* [What needs to be done] Show every line of the records below that contains the word "lesson".

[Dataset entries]
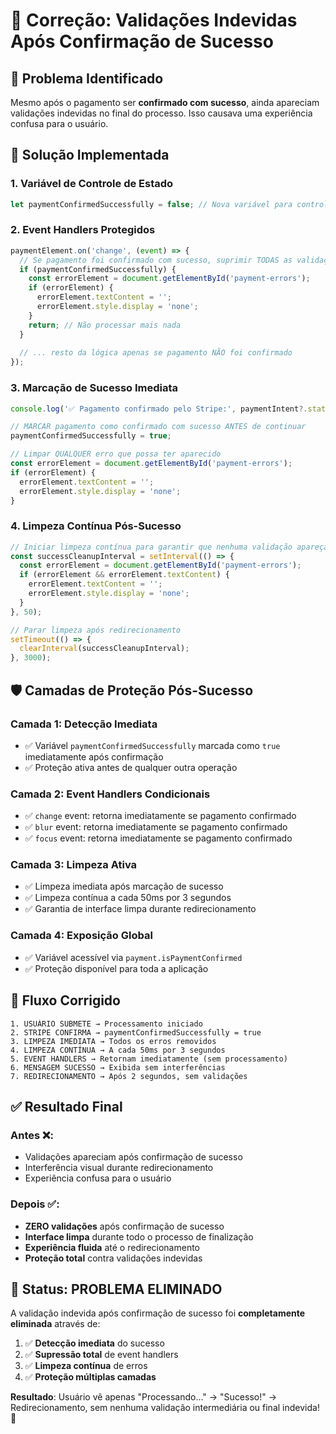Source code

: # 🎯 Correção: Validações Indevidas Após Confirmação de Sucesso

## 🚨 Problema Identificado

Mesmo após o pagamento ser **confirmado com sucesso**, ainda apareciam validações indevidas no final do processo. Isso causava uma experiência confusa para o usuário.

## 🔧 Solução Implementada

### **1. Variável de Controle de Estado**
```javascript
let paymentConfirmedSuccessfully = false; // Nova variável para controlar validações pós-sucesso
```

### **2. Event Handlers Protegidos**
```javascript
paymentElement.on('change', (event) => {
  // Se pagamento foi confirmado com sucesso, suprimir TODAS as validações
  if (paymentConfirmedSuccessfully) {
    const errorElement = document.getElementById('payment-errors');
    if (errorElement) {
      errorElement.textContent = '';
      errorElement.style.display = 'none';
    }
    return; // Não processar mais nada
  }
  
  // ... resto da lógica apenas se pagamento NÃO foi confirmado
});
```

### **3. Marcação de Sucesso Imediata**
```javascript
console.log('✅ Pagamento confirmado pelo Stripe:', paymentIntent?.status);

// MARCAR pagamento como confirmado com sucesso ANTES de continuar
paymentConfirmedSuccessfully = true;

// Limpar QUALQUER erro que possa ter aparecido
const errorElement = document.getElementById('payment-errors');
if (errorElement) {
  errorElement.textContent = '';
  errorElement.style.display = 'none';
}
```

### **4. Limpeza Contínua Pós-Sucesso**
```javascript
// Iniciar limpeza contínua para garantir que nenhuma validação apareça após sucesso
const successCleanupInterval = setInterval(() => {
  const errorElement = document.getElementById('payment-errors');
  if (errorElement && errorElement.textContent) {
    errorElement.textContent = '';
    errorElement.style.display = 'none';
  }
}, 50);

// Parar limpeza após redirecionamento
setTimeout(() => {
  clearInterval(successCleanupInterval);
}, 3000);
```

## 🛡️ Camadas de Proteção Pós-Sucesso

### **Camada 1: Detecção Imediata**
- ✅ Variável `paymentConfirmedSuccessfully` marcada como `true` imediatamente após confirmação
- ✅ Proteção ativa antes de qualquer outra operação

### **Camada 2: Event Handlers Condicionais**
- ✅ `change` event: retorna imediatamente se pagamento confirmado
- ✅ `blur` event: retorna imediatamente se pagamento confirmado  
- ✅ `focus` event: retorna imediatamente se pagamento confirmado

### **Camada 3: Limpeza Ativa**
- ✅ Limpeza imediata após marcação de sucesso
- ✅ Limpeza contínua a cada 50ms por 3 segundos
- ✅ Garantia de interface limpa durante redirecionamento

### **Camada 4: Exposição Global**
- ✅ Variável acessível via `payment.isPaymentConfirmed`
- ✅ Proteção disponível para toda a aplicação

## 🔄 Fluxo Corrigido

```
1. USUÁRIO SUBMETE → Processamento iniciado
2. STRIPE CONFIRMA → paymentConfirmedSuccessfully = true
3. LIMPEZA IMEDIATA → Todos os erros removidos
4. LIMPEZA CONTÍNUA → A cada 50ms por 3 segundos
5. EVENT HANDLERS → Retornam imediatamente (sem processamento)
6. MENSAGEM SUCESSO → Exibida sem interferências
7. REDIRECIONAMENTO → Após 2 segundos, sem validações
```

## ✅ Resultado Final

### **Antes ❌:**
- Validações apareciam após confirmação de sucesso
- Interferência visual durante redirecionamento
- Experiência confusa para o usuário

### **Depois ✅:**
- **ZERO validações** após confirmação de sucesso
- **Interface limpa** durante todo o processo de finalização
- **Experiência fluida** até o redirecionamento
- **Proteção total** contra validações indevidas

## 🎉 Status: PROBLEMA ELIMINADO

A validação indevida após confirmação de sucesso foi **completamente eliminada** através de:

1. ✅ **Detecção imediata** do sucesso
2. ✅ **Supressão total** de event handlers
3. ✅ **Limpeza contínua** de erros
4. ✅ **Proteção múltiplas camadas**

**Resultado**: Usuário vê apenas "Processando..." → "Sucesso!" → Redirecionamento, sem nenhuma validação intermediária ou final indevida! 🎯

--

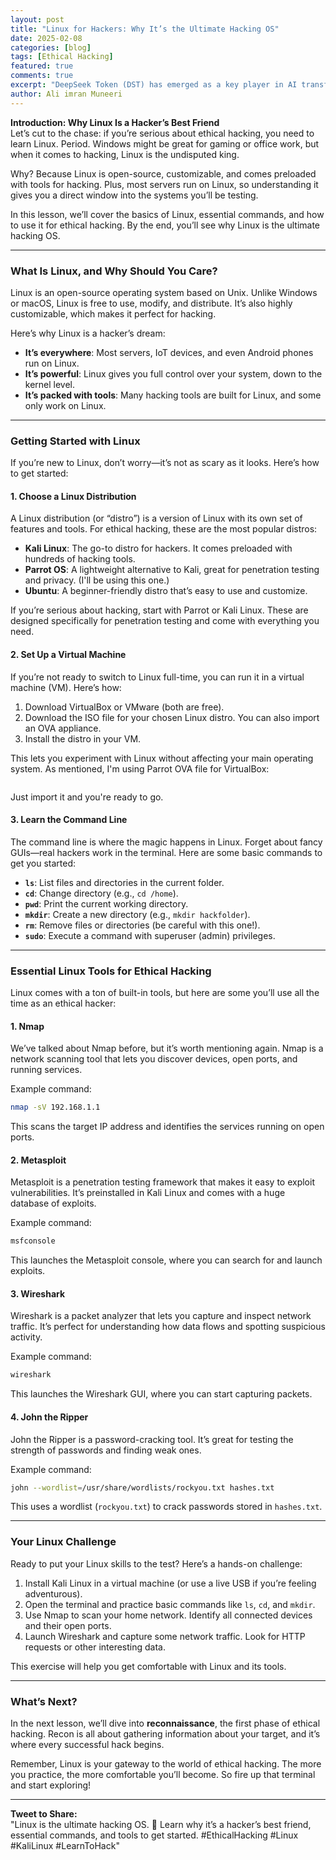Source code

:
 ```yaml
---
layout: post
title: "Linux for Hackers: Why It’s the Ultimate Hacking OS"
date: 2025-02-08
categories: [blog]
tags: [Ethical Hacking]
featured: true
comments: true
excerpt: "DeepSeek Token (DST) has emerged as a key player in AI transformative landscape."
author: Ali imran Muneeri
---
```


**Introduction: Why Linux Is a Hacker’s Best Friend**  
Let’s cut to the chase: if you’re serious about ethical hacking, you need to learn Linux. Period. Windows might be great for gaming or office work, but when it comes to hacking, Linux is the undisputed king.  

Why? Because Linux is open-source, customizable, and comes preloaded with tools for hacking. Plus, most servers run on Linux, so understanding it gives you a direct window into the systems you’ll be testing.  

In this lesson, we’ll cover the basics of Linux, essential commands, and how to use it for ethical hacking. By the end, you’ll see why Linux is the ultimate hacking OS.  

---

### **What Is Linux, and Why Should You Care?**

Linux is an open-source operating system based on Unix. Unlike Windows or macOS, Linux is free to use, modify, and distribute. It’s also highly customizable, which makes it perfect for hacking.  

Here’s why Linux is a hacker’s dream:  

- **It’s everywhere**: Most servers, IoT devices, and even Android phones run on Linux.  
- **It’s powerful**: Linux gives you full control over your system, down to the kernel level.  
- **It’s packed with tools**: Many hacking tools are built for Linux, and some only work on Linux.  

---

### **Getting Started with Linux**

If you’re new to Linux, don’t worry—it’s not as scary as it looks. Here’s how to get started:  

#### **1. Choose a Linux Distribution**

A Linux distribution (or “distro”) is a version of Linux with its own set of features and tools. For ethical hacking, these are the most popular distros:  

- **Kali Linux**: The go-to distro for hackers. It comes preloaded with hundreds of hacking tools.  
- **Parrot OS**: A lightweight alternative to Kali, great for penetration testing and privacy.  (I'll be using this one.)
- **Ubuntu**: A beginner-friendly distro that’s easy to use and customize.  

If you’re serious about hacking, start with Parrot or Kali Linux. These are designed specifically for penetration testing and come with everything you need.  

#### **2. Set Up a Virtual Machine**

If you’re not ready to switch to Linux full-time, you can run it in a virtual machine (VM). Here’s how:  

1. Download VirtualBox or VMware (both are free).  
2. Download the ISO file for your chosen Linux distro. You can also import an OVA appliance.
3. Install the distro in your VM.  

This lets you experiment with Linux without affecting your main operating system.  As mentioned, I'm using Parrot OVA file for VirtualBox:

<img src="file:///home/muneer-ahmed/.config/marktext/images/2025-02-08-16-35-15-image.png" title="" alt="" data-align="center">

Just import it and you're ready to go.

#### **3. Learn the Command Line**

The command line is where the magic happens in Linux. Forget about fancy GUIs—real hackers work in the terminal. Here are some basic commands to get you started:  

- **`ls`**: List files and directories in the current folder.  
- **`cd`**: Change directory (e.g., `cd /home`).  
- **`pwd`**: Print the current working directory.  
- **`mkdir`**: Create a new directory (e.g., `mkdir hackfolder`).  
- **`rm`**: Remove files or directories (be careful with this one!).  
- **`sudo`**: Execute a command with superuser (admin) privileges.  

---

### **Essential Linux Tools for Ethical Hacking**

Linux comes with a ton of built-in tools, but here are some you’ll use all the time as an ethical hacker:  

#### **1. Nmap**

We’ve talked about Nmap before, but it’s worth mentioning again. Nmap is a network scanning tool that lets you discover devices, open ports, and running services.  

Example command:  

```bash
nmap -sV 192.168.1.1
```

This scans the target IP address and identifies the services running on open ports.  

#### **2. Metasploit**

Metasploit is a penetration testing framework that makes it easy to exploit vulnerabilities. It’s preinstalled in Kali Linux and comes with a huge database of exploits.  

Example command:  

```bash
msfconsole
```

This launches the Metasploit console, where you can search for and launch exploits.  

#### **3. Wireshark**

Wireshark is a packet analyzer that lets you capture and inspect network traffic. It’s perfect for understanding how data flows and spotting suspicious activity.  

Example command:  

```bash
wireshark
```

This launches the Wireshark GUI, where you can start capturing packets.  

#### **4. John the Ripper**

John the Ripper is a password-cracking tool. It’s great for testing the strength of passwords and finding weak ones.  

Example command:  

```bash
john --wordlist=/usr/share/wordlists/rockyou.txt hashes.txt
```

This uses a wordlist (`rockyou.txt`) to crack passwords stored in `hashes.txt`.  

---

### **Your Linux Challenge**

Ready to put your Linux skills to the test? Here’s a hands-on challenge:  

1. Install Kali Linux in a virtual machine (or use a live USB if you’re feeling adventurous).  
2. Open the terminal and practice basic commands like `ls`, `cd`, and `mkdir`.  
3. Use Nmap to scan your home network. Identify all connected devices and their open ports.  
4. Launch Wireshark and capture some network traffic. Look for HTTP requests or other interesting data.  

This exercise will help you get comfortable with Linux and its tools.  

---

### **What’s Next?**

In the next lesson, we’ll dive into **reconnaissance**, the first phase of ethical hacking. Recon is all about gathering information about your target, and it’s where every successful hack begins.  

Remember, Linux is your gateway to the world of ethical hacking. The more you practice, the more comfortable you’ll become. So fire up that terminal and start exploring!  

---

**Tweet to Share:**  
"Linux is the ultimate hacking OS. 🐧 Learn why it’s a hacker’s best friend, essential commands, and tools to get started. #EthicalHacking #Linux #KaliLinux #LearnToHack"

--

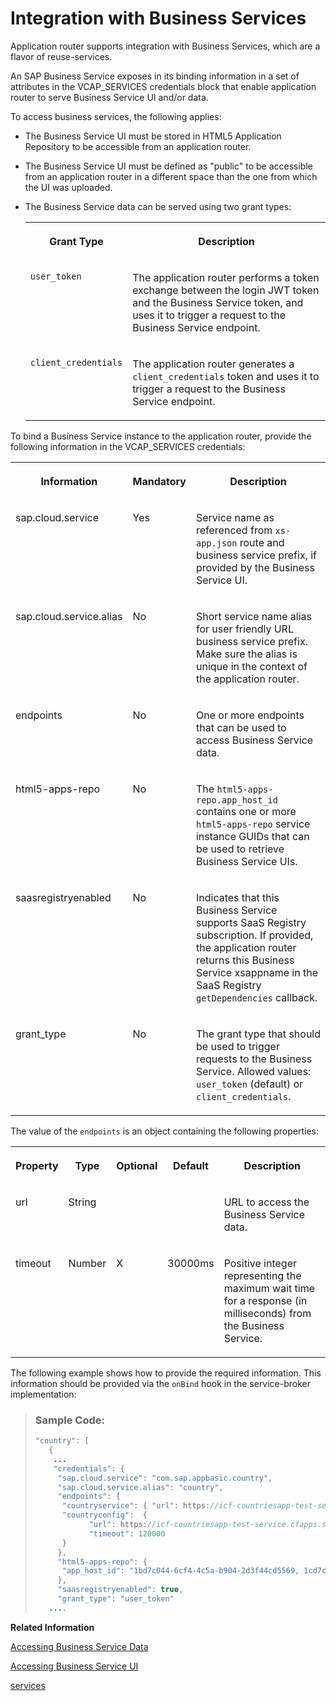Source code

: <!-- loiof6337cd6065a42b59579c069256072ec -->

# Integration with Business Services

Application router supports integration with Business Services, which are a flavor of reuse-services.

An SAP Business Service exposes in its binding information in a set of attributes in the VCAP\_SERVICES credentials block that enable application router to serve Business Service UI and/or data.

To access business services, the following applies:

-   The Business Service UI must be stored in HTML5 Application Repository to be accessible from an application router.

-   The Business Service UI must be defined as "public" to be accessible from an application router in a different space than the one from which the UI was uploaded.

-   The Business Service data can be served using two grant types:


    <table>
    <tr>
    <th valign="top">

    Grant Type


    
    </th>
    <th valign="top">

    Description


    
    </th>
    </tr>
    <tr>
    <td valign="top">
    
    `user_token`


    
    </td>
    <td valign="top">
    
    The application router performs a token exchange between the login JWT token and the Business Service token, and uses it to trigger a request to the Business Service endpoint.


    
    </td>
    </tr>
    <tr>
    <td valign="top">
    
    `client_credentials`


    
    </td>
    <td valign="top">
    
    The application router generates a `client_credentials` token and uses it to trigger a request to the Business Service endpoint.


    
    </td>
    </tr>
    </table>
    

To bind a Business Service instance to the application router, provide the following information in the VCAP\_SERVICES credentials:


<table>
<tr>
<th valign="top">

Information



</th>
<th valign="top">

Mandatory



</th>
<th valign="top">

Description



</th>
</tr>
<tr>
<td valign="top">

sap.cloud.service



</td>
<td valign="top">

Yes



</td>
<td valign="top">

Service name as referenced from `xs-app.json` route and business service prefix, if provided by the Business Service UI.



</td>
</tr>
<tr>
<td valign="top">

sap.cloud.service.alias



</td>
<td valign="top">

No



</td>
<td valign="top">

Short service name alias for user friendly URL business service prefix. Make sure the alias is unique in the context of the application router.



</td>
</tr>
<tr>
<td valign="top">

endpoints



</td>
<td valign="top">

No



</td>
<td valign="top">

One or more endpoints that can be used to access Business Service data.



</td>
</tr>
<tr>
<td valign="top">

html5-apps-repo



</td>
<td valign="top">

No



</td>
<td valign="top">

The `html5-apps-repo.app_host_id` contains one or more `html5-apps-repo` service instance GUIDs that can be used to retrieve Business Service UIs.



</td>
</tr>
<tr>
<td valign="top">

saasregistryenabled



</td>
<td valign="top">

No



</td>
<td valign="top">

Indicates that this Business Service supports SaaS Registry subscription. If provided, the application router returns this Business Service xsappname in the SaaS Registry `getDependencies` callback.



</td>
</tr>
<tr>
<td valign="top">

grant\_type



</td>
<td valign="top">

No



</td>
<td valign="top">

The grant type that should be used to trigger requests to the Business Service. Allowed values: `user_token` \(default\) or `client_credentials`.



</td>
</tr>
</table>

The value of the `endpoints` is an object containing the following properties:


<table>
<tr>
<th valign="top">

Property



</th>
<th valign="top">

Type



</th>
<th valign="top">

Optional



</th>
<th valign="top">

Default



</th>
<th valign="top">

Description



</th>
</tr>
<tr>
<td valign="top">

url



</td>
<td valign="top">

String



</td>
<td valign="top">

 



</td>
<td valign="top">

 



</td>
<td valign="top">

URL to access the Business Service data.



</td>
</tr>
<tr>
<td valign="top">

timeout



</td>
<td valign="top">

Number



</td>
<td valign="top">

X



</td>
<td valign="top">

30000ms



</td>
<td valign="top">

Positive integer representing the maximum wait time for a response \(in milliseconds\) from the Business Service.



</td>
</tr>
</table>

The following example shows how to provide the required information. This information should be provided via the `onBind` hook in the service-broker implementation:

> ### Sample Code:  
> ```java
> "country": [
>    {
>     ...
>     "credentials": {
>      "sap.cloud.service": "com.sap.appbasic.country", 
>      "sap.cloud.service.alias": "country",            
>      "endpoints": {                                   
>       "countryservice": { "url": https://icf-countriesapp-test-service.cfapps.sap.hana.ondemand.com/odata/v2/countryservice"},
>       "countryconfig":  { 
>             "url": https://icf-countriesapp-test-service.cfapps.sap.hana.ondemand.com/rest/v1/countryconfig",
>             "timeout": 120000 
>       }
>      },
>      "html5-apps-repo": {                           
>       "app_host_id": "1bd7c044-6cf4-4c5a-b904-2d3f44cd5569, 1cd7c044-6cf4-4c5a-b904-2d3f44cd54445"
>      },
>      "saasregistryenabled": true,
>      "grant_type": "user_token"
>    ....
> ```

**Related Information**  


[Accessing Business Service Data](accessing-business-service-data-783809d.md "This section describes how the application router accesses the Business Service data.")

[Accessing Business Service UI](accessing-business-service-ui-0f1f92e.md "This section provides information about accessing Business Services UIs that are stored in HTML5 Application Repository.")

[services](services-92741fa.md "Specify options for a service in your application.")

* [Output below]
In this lesson, we’ll cover the basics of Linux, essential commands, and how to use it for ethical hacking. By the end, you’ll see why Linux is the ultimate hacking OS.  
In the next lesson, we’ll dive into **reconnaissance**, the first phase of ethical hacking. Recon is all about gathering information about your target, and it’s where every successful hack begins.  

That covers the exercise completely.